= Problem details =
When you reach the line with "## Payload JSON" in the data below, begin printing lines exactly, and stop once the line with "the method (optional)." has been printed.

= Information supplied =

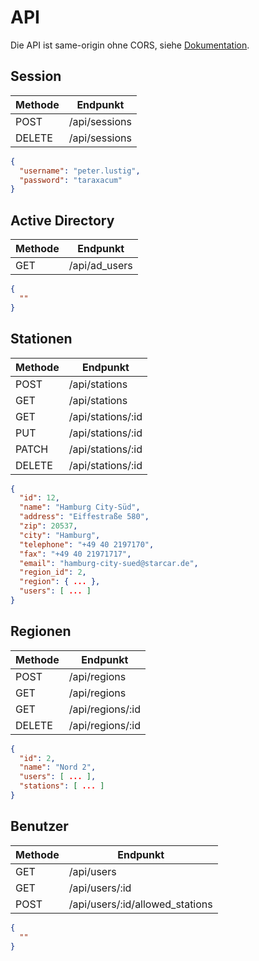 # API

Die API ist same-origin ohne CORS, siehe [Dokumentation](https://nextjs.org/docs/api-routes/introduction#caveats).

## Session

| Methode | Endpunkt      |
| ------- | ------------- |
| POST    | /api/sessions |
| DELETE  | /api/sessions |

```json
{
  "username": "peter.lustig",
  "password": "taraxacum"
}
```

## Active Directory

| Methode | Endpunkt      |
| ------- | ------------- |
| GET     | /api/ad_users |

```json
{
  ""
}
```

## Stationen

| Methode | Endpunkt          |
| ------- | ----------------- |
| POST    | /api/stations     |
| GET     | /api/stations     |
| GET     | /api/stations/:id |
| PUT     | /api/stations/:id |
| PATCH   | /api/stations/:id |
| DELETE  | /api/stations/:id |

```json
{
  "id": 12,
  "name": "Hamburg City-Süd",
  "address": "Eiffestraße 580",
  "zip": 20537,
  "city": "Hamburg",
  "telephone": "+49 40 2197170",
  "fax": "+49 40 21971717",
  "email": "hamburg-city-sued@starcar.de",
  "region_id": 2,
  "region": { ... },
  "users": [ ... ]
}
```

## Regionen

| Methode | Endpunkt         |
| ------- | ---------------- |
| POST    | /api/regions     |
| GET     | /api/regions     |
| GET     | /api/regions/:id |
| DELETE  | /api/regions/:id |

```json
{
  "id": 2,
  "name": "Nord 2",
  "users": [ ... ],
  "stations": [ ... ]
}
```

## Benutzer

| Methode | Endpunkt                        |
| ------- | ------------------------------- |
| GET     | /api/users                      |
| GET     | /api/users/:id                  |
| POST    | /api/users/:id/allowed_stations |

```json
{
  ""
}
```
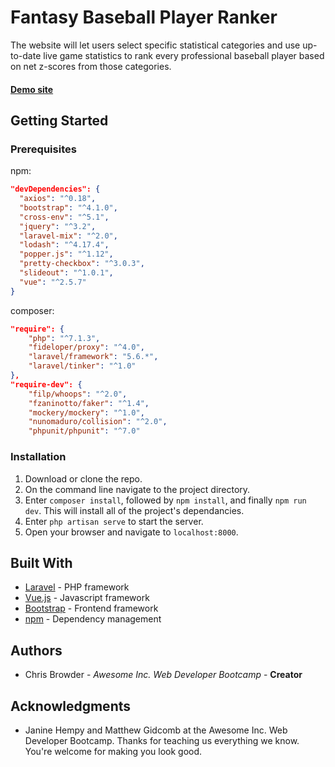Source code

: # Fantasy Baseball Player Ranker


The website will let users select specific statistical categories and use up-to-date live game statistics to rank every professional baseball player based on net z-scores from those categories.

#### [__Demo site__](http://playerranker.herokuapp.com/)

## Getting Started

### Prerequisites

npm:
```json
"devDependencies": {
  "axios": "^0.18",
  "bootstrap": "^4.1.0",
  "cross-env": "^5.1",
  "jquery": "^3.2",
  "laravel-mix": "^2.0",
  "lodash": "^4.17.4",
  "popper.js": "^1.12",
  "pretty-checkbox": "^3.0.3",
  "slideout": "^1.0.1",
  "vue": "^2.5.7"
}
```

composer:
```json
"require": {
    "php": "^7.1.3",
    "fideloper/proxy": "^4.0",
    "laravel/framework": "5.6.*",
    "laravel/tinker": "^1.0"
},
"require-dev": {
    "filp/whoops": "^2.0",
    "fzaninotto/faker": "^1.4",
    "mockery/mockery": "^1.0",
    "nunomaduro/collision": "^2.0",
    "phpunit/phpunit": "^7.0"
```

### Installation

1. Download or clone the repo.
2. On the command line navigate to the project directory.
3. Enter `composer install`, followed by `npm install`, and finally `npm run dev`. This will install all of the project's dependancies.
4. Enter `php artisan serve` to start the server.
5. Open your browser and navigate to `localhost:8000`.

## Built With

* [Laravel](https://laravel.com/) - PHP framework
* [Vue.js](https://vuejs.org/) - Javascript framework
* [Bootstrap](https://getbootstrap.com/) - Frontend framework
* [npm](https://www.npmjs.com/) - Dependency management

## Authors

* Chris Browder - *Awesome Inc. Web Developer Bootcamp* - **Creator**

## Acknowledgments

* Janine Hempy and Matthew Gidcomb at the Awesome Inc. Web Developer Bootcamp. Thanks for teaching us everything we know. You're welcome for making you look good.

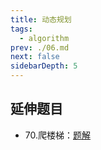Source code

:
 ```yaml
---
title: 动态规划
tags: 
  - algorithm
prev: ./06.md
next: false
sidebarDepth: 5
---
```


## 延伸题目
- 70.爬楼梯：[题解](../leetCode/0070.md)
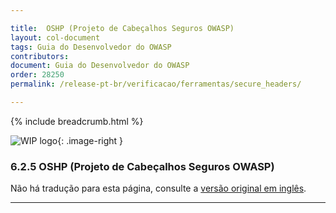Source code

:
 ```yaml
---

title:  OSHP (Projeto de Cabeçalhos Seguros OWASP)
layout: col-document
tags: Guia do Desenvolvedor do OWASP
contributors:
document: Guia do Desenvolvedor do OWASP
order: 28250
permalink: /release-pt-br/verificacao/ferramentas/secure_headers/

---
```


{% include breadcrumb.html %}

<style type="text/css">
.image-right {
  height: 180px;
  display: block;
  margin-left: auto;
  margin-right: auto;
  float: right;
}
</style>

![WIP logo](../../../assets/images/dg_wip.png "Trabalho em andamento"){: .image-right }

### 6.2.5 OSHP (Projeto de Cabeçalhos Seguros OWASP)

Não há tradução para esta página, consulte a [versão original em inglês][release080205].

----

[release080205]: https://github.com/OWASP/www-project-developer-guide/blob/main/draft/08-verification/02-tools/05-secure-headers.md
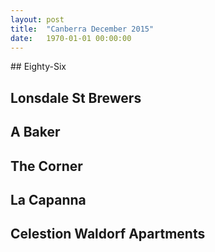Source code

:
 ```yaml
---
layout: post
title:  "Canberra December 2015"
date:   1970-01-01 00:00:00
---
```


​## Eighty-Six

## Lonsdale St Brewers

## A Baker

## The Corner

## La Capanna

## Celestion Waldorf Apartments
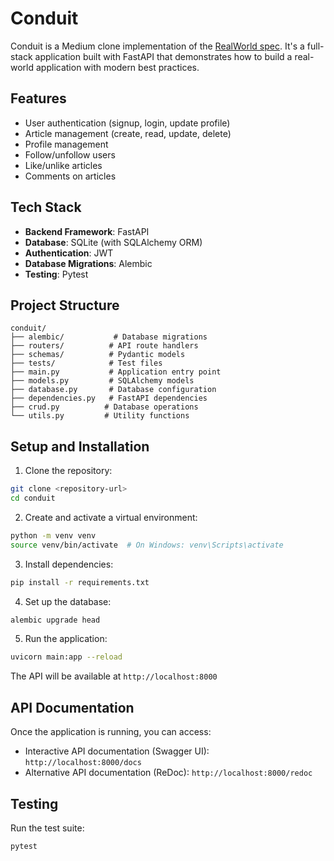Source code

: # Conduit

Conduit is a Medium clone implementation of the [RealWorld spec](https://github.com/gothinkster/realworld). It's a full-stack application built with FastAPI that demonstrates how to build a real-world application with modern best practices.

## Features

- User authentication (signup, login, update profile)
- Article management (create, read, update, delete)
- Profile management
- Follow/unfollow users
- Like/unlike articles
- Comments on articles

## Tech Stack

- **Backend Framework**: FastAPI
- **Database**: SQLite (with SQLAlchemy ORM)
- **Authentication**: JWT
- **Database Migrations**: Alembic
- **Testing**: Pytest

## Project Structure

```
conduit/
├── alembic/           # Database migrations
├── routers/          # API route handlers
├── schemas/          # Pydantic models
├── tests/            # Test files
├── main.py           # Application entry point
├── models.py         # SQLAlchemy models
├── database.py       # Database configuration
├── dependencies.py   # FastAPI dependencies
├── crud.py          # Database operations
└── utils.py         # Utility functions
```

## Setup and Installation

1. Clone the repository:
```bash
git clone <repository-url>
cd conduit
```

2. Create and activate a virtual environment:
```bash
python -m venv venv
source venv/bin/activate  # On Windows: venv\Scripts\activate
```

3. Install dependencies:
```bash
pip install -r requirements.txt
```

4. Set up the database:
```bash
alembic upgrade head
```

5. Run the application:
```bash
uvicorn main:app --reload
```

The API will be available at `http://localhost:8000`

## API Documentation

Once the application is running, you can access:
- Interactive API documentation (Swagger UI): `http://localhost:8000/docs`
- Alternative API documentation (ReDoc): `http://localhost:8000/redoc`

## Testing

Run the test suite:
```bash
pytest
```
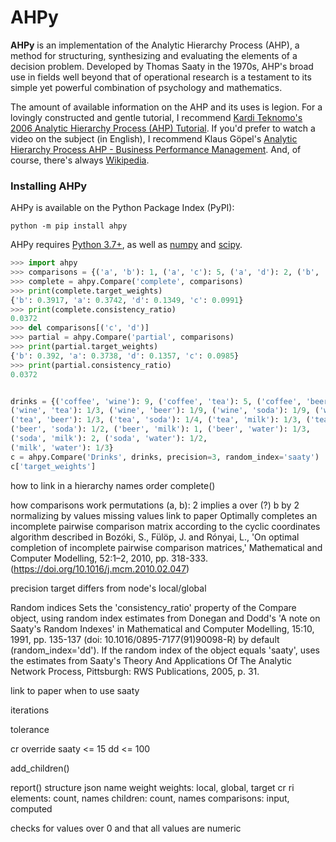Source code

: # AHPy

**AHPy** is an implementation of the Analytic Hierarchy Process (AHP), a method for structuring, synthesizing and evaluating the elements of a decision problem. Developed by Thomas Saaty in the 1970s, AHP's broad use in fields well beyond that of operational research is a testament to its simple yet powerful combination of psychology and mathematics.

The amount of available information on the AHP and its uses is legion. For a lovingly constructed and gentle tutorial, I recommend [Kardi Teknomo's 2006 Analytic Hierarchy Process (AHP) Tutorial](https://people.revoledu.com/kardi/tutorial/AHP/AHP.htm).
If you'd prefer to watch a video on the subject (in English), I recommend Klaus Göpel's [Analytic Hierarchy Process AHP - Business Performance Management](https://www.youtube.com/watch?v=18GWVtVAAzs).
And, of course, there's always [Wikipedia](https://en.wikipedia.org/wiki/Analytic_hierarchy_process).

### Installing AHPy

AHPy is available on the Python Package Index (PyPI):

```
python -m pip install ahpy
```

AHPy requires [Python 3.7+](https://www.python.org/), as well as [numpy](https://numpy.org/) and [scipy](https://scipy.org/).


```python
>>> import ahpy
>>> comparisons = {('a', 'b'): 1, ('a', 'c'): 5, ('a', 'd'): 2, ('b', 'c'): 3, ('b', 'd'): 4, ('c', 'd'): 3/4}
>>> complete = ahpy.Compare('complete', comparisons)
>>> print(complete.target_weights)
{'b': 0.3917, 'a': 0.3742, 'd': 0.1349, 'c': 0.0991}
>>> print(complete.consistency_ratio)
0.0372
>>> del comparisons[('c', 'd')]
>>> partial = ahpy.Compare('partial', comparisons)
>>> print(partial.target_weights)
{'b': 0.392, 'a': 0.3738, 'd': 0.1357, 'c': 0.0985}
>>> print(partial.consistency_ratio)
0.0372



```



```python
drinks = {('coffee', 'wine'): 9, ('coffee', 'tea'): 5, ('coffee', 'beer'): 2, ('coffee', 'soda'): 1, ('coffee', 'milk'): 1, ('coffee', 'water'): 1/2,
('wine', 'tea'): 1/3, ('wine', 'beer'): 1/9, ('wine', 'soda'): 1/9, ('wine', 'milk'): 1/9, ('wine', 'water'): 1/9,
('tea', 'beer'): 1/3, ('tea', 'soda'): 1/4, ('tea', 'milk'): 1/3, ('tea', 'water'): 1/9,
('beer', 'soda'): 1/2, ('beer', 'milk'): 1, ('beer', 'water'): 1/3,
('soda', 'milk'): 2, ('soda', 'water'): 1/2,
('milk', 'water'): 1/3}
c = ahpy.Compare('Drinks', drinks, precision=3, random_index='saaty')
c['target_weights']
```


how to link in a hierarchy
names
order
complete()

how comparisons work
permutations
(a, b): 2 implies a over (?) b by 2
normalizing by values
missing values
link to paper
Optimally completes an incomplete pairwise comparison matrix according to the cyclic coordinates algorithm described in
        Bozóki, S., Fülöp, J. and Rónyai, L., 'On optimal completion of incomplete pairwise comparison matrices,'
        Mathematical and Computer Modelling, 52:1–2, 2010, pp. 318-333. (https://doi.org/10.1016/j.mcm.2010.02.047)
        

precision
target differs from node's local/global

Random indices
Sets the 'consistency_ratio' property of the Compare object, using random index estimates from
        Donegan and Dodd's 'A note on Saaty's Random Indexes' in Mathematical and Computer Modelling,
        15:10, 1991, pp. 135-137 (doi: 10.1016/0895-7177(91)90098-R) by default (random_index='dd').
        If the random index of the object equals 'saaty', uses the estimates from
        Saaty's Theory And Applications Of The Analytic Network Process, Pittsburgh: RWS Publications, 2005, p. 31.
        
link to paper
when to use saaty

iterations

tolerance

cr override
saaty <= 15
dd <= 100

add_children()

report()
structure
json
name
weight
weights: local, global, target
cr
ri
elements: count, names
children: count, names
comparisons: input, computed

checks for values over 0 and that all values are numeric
==
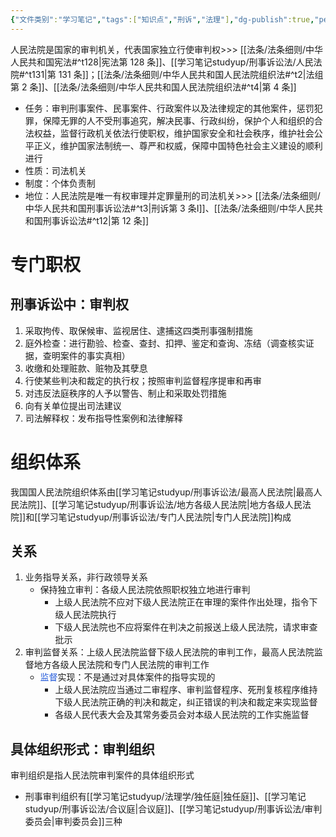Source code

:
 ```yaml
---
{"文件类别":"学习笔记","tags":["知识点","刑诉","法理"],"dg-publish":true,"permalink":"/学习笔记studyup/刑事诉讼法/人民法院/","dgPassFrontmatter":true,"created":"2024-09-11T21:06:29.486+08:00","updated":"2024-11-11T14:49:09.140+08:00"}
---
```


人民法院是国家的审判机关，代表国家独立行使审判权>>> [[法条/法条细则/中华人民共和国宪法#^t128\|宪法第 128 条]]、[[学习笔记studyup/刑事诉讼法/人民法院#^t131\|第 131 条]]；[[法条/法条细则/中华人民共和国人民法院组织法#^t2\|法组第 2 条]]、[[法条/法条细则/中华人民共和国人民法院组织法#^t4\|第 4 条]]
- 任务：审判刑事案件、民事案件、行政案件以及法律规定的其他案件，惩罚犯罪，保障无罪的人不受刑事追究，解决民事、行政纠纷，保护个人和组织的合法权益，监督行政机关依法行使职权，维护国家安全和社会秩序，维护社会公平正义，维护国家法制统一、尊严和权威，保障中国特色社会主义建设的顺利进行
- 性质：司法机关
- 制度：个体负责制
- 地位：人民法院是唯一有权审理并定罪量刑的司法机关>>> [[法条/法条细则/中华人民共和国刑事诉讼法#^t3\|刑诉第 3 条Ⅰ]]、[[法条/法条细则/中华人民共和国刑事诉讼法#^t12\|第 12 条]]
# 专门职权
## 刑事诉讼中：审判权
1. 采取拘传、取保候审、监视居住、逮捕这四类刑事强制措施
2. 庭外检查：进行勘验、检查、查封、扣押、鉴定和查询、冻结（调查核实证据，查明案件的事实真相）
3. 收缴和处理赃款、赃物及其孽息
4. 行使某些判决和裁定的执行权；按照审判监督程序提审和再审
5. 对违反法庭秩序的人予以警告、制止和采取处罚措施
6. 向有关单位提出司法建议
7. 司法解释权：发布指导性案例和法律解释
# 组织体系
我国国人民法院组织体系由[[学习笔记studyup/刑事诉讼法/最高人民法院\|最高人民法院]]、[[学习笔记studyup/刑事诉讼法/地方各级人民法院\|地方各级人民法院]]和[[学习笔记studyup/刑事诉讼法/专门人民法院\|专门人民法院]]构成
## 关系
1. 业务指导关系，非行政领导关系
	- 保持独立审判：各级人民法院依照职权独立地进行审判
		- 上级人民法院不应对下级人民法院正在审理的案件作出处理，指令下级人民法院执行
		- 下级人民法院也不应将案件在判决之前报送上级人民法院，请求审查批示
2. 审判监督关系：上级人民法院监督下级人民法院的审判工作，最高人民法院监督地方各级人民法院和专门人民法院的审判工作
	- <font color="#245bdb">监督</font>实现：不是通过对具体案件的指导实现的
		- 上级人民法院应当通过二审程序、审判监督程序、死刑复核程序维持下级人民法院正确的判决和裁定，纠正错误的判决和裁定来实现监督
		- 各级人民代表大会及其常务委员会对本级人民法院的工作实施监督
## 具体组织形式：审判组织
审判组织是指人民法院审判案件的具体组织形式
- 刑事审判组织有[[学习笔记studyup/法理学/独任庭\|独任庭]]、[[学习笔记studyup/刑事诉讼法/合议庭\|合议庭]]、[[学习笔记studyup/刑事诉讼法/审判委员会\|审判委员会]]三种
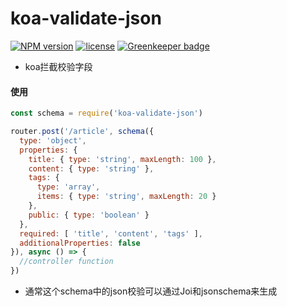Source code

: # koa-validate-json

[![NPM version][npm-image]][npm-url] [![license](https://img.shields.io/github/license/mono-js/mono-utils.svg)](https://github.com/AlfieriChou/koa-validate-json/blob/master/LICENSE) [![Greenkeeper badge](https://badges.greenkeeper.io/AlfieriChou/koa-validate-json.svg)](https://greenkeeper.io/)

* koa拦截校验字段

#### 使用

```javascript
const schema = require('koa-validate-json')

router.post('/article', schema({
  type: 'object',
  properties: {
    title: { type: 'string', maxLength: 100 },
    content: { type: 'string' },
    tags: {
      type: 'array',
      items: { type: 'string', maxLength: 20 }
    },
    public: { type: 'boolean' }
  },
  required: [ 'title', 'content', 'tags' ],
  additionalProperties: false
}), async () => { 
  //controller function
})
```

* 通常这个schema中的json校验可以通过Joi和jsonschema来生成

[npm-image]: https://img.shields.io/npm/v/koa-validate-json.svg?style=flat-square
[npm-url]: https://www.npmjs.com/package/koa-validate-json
...
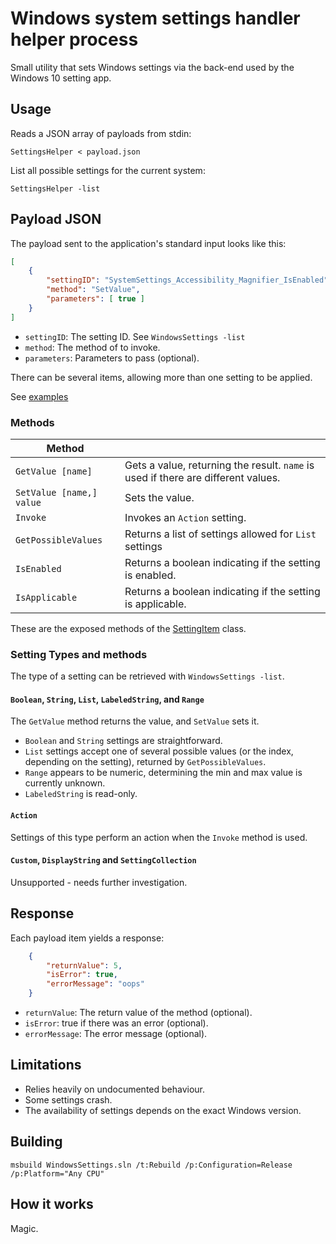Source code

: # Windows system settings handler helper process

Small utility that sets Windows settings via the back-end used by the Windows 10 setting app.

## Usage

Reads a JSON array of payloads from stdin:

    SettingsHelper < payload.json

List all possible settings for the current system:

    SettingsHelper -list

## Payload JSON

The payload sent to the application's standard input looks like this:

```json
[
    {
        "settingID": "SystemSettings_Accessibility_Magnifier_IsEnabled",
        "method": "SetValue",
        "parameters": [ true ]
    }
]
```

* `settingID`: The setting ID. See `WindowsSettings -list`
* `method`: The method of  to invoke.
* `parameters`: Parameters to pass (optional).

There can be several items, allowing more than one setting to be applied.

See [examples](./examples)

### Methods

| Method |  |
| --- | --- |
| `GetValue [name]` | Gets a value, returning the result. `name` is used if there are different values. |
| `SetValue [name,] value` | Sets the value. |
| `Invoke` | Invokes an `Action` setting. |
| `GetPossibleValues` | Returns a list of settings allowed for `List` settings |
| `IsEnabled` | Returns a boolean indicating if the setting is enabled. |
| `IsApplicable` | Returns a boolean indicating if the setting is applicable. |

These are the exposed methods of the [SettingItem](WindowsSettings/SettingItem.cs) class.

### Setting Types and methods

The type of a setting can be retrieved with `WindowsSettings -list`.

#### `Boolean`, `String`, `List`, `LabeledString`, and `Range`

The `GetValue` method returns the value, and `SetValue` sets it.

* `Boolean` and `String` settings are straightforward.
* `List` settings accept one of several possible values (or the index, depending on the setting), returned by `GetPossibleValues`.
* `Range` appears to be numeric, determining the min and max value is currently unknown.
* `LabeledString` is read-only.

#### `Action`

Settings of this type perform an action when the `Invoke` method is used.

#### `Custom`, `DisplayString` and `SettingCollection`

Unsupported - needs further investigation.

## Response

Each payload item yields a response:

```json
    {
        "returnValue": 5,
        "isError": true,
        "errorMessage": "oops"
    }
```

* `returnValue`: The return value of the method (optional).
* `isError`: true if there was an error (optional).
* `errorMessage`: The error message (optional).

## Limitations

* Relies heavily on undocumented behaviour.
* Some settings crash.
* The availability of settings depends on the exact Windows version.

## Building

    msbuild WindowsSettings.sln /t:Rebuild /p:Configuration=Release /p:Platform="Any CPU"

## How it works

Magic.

= Exercise answer =
## Payload JSON

The payload sent to the application's standard input looks like this:

```json
[
    {
        "settingID": "SystemSettings_Accessibility_Magnifier_IsEnabled",
        "method": "SetValue",
        "parameters": [ true ]
    }
]
```

* `settingID`: The setting ID. See `WindowsSettings -list`
* `method`: The method of  to invoke.
* `parameters`: Parameters to pass (optional).

There can be several items, allowing more than one setting to be applied.

See [examples](./examples)

### Methods

| Method |  |
| --- | --- |
| `GetValue [name]` | Gets a value, returning the result. `name` is used if there are different values. |
| `SetValue [name,] value` | Sets the value. |
| `Invoke` | Invokes an `Action` setting. |
| `GetPossibleValues` | Returns a list of settings allowed for `List` settings |
| `IsEnabled` | Returns a boolean indicating if the setting is enabled. |
| `IsApplicable` | Returns a boolean indicating if the setting is applicable. |

These are the exposed methods of the [SettingItem](WindowsSettings/SettingItem.cs) class.

### Setting Types and methods

The type of a setting can be retrieved with `WindowsSettings -list`.

#### `Boolean`, `String`, `List`, `LabeledString`, and `Range`

The `GetValue` method returns the value, and `SetValue` sets it.

* `Boolean` and `String` settings are straightforward.
* `List` settings accept one of several possible values (or the index, depending on the setting), returned by `GetPossibleValues`.
* `Range` appears to be numeric, determining the min and max value is currently unknown.
* `LabeledString` is read-only.

#### `Action`

Settings of this type perform an action when the `Invoke` method is used.

#### `Custom`, `DisplayString` and `SettingCollection`

Unsupported - needs further investigation.

## Response

Each payload item yields a response:

```json
    {
        "returnValue": 5,
        "isError": true,
        "errorMessage": "oops"
    }
```

* `returnValue`: The return value of the method (optional).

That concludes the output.